救护车尖利的声音,嘈杂一片的人声,轮子滚在医院走廊上的磨轮声,追随的孤单脚步声。。。。。。。
一路,苏抹筝的眼前都是一片刺目的白光,失去意识般的跟随在推车的后面,有护士挡住了她欲上前的身影,在她耳边说了些什么。
红灯亮,急诊室的门合,空荡的走廊,上头照下的明灯,衬得站在走廊中间的苏抹筝,雪一般白的脸孔,那身后的一片空荡走廊,像是个黑洞,将要把她吞噬干净,身体乃至灵魂。
那年,她二十岁,二十岁的花季年龄,穿着碎花长裙,一个转身,灿烂的笑容精致的面容,几乎可以迷倒一大片的男孩子。
听朋友说,市郊有个曲苑,那里的荷花开得正好。她心痒难耐,平时被家里管得死死的她,第一次瞒着家里人,甩掉了司机保镖偷偷跑去看荷花。
那一天的风很大,迎风吹起她的花裙摆,像只翩翩蝴蝶一样美。也就是在那一年,二十岁的苏抹筝,第一次遇到了靳尊。

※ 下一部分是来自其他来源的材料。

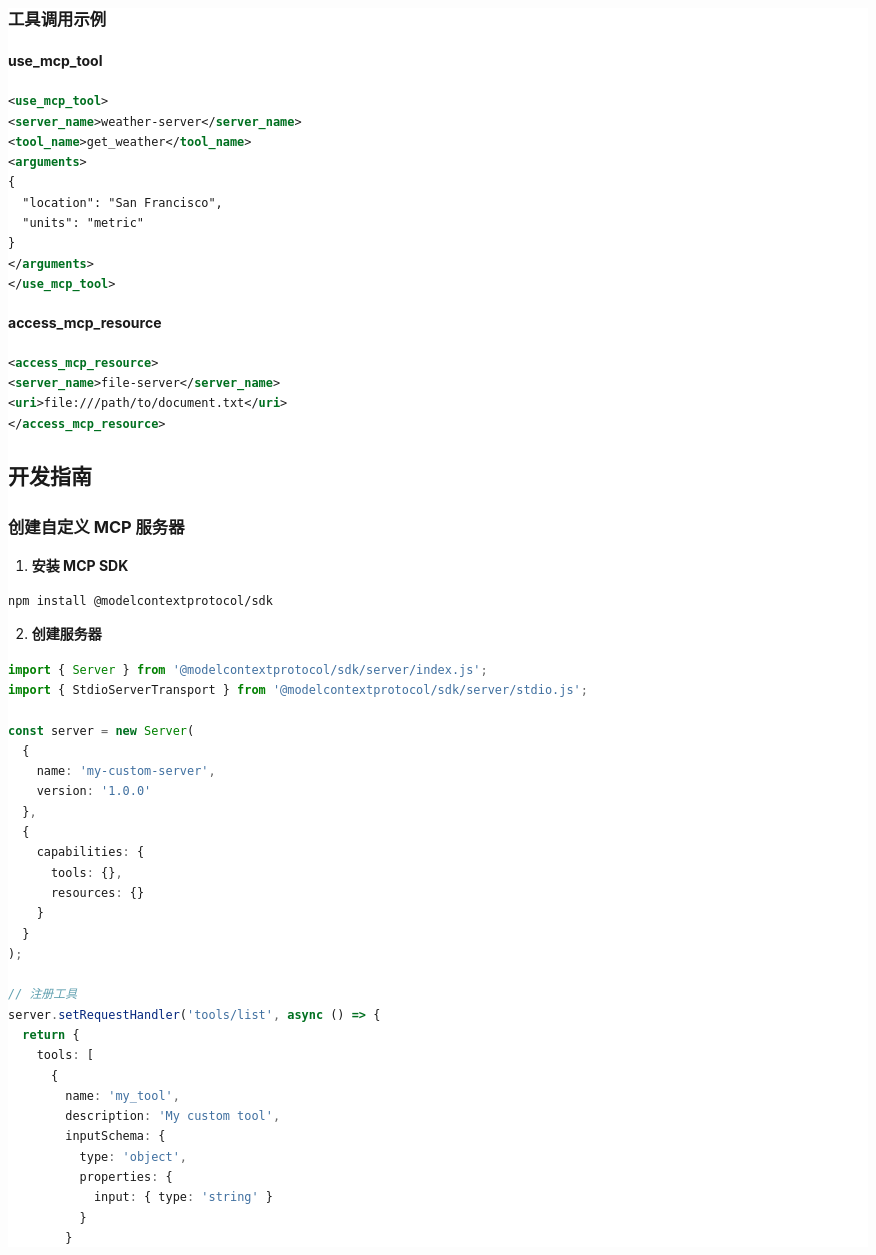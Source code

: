 ### 工具调用示例

#### use_mcp_tool
```xml
<use_mcp_tool>
<server_name>weather-server</server_name>
<tool_name>get_weather</tool_name>
<arguments>
{
  "location": "San Francisco",
  "units": "metric"
}
</arguments>
</use_mcp_tool>
```

#### access_mcp_resource
```xml
<access_mcp_resource>
<server_name>file-server</server_name>
<uri>file:///path/to/document.txt</uri>
</access_mcp_resource>
```

## 开发指南

### 创建自定义 MCP 服务器

1. **安装 MCP SDK**
```bash
npm install @modelcontextprotocol/sdk
```

2. **创建服务器**
```typescript
import { Server } from '@modelcontextprotocol/sdk/server/index.js';
import { StdioServerTransport } from '@modelcontextprotocol/sdk/server/stdio.js';

const server = new Server(
  {
    name: 'my-custom-server',
    version: '1.0.0'
  },
  {
    capabilities: {
      tools: {},
      resources: {}
    }
  }
);

// 注册工具
server.setRequestHandler('tools/list', async () => {
  return {
    tools: [
      {
        name: 'my_tool',
        description: 'My custom tool',
        inputSchema: {
          type: 'object',
          properties: {
            input: { type: 'string' }
          }
        }
```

她从未见过比他还好看的男孩子,颀长的身形,齐眉的碎短发,削瘦而比例完好的脸颊,那双冰酷黑眸里倒影着朦胧无措的她,就用那双修长如玉的手掌托起她细白的手掌,轻轻一吻,像是灼烫在她的心房。她还记得,他的薄唇吐出好听的话语,羞得她两颊生晕,他说:女孩,你真美丽。
一见钟情!
苏抹筝从未相信过这四个字,却在遇到靳尊的那一刻,少女柔软心房里的信念,全部推没。
红灯灭,急诊室的门被推开,医生边解口罩边从急诊室里走出来,苏抹筝扶着墙壁赶忙迎了上去,摇摇晃晃的身形,着实让人担心这瘦弱的身躯,会不会在下一刻倒下去。“医生,我父亲他怎么样了?他有没有事情,手术顺利吗?”她的双手紧紧交握在一起,焦急的面容苍白而无色,一连串的问题让医生也怔了下。

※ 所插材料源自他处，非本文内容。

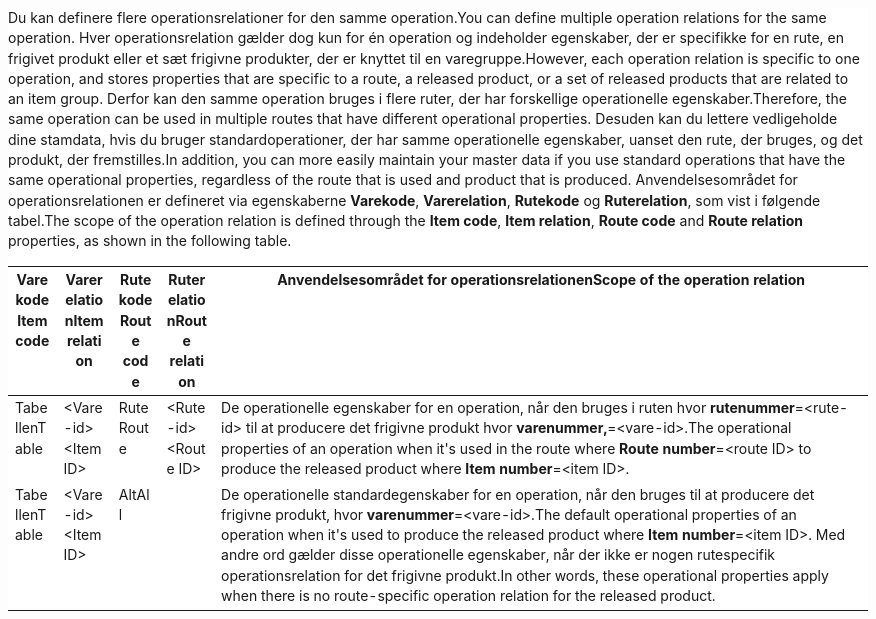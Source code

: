 <span data-ttu-id="777f3-190">Du kan definere flere operationsrelationer for den samme operation.</span><span class="sxs-lookup"><span data-stu-id="777f3-190">You can define multiple operation relations for the same operation.</span></span> <span data-ttu-id="777f3-191">Hver operationsrelation gælder dog kun for én operation og indeholder egenskaber, der er specifikke for en rute, en frigivet produkt eller et sæt frigivne produkter, der er knyttet til en varegruppe.</span><span class="sxs-lookup"><span data-stu-id="777f3-191">However, each operation relation is specific to one operation, and stores properties that are specific to a route, a released product, or a set of released products that are related to an item group.</span></span> <span data-ttu-id="777f3-192">Derfor kan den samme operation bruges i flere ruter, der har forskellige operationelle egenskaber.</span><span class="sxs-lookup"><span data-stu-id="777f3-192">Therefore, the same operation can be used in multiple routes that have different operational properties.</span></span> <span data-ttu-id="777f3-193">Desuden kan du lettere vedligeholde dine stamdata, hvis du bruger standardoperationer, der har samme operationelle egenskaber, uanset den rute, der bruges, og det produkt, der fremstilles.</span><span class="sxs-lookup"><span data-stu-id="777f3-193">In addition, you can more easily maintain your master data if you use standard operations that have the same operational properties, regardless of the route that is used and product that is produced.</span></span> <span data-ttu-id="777f3-194">Anvendelsesområdet for operationsrelationen er defineret via egenskaberne **Varekode**, **Varerelation**, **Rutekode** og **Ruterelation**, som vist i følgende tabel.</span><span class="sxs-lookup"><span data-stu-id="777f3-194">The scope of the operation relation is defined through the **Item code**, **Item relation**, **Route code** and **Route relation** properties, as shown in the following table.</span></span>

| <span data-ttu-id="777f3-195">Varekode</span><span class="sxs-lookup"><span data-stu-id="777f3-195">Item code</span></span> | <span data-ttu-id="777f3-196">Varerelation</span><span class="sxs-lookup"><span data-stu-id="777f3-196">Item relation</span></span>         | <span data-ttu-id="777f3-197">Rutekode</span><span class="sxs-lookup"><span data-stu-id="777f3-197">Route code</span></span> | <span data-ttu-id="777f3-198">Ruterelation</span><span class="sxs-lookup"><span data-stu-id="777f3-198">Route relation</span></span>   | <span data-ttu-id="777f3-199">Anvendelsesområdet for operationsrelationen</span><span class="sxs-lookup"><span data-stu-id="777f3-199">Scope of the operation relation</span></span>                                                                                                                                                                                                                                                                              |
|-----------|-----------------------|------------|------------------|--------------------------------------------------------------------------------------------------------------------------------------------------------------------------------------------------------------------------------------------------------------------------------------------------------------|
| <span data-ttu-id="777f3-200">Tabellen</span><span class="sxs-lookup"><span data-stu-id="777f3-200">Table</span></span>     | <span data-ttu-id="777f3-201">&lt;Vare-id&gt;</span><span class="sxs-lookup"><span data-stu-id="777f3-201">&lt;Item ID&gt;</span></span>       | <span data-ttu-id="777f3-202">Rute</span><span class="sxs-lookup"><span data-stu-id="777f3-202">Route</span></span>      | <span data-ttu-id="777f3-203">&lt;Rute-id&gt;</span><span class="sxs-lookup"><span data-stu-id="777f3-203">&lt;Route ID&gt;</span></span> | <span data-ttu-id="777f3-204">De operationelle egenskaber for en operation, når den bruges i ruten hvor **rutenummer**=&lt;rute-id&gt; til at producere det frigivne produkt hvor **varenummer,**=&lt;vare-id&gt;.</span><span class="sxs-lookup"><span data-stu-id="777f3-204">The operational properties of an operation when it's used in the route where **Route number**=&lt;route ID&gt; to produce the released product where **Item number**=&lt;item ID&gt;.</span></span>                                                                                                                        |
| <span data-ttu-id="777f3-205">Tabellen</span><span class="sxs-lookup"><span data-stu-id="777f3-205">Table</span></span>     | <span data-ttu-id="777f3-206">&lt;Vare-id&gt;</span><span class="sxs-lookup"><span data-stu-id="777f3-206">&lt;Item ID&gt;</span></span>       | <span data-ttu-id="777f3-207">Alt</span><span class="sxs-lookup"><span data-stu-id="777f3-207">All</span></span>        |                  | <span data-ttu-id="777f3-208">De operationelle standardegenskaber for en operation, når den bruges til at producere det frigivne produkt, hvor **varenummer**=&lt;vare-id&gt;.</span><span class="sxs-lookup"><span data-stu-id="777f3-208">The default operational properties of an operation when it's used to produce the released product where **Item number**=&lt;item ID&gt;.</span></span> <span data-ttu-id="777f3-209">Med andre ord gælder disse operationelle egenskaber, når der ikke er nogen rutespecifik operationsrelation for det frigivne produkt.</span><span class="sxs-lookup"><span data-stu-id="777f3-209">In other words, these operational properties apply when there is no route-specific operation relation for the released product.</span></span>                                     |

“苏小姐放心,手术很成功,苏董事长已经暂时脱离了危险区,但是——”
苏抹筝刚松了口气,听到这句但是,心立刻纠紧了,看着医生面上沉重的忧色,她的心渐渐的沉了下去,指骨更加交握,苏抹筝一咬牙道:“医生,你说,放心,我能撑得住!”
医生摇头叹息了下,这才道出实情,“苏董事长虽然已经脱离了危险区,但是还需要事后查看,他现在的病况,也许有中风的可能——”
中风!?
“但是苏小姐也别太担心,以上只是我的猜测,具体还得等苏董事长醒来后,才能知道。”医生看着苏抹筝魂不守舍的样子,这才劝慰道:“苏小姐也别太伤心了,也许情况并没有那么坏。”

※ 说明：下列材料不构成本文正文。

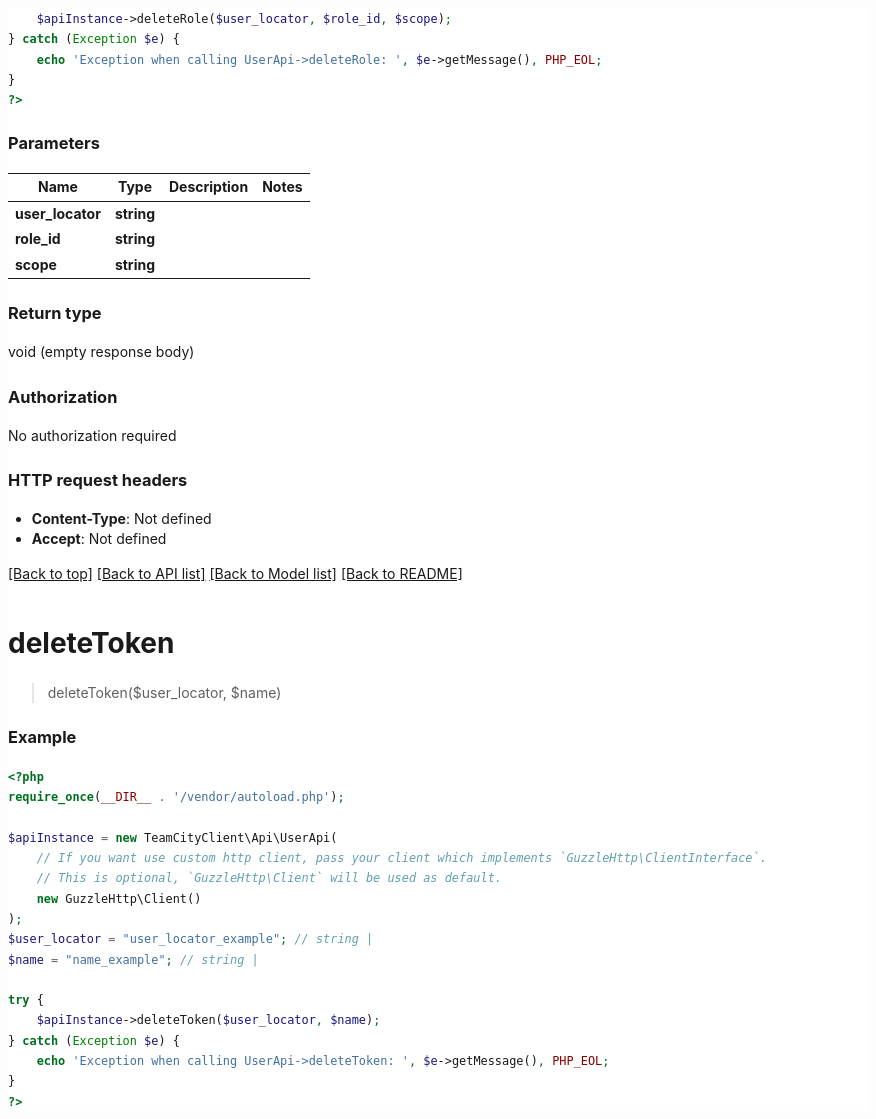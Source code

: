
```php
    $apiInstance->deleteRole($user_locator, $role_id, $scope);
} catch (Exception $e) {
    echo 'Exception when calling UserApi->deleteRole: ', $e->getMessage(), PHP_EOL;
}
?>
```

### Parameters

Name | Type | Description  | Notes
------------- | ------------- | ------------- | -------------
 **user_locator** | **string**|  |
 **role_id** | **string**|  |
 **scope** | **string**|  |

### Return type

void (empty response body)

### Authorization

No authorization required

### HTTP request headers

 - **Content-Type**: Not defined
 - **Accept**: Not defined

[[Back to top]](#) [[Back to API list]](../../README.md#documentation-for-api-endpoints) [[Back to Model list]](../../README.md#documentation-for-models) [[Back to README]](../../README.md)

# **deleteToken**
> deleteToken($user_locator, $name)



### Example
```php
<?php
require_once(__DIR__ . '/vendor/autoload.php');

$apiInstance = new TeamCityClient\Api\UserApi(
    // If you want use custom http client, pass your client which implements `GuzzleHttp\ClientInterface`.
    // This is optional, `GuzzleHttp\Client` will be used as default.
    new GuzzleHttp\Client()
);
$user_locator = "user_locator_example"; // string | 
$name = "name_example"; // string | 

try {
    $apiInstance->deleteToken($user_locator, $name);
} catch (Exception $e) {
    echo 'Exception when calling UserApi->deleteToken: ', $e->getMessage(), PHP_EOL;
}
?>
```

一串脚步声离去,尾随的还有推床上的苏永康,苏抹筝不知道自己是怎么送着推床上面无人色的苏父到加护病房的,只知道一切醒来的时候,肚子在隐隐作痛,头顶的天花板在转动,她的额头,冒出密密麻麻的汗珠子,越来越多,越来越密集。。。。。。。
孩子!
等想到这点的时候,苏抹筝已经痛得倒在了地面上,接着失去了知觉。。。。。。
夜色的掩映下,路道边的黑色奔驰被树木的暗影遮没,车身在一轮剧烈的震动过后,恢复平静。
这一带路过的车辆行人很少,即使偶有路人,也只是吹了个口哨或者调侃几句露出几个不怀好意的笑容。车窗玻璃上的太阳膜质量很好,压根看不清里面的一切。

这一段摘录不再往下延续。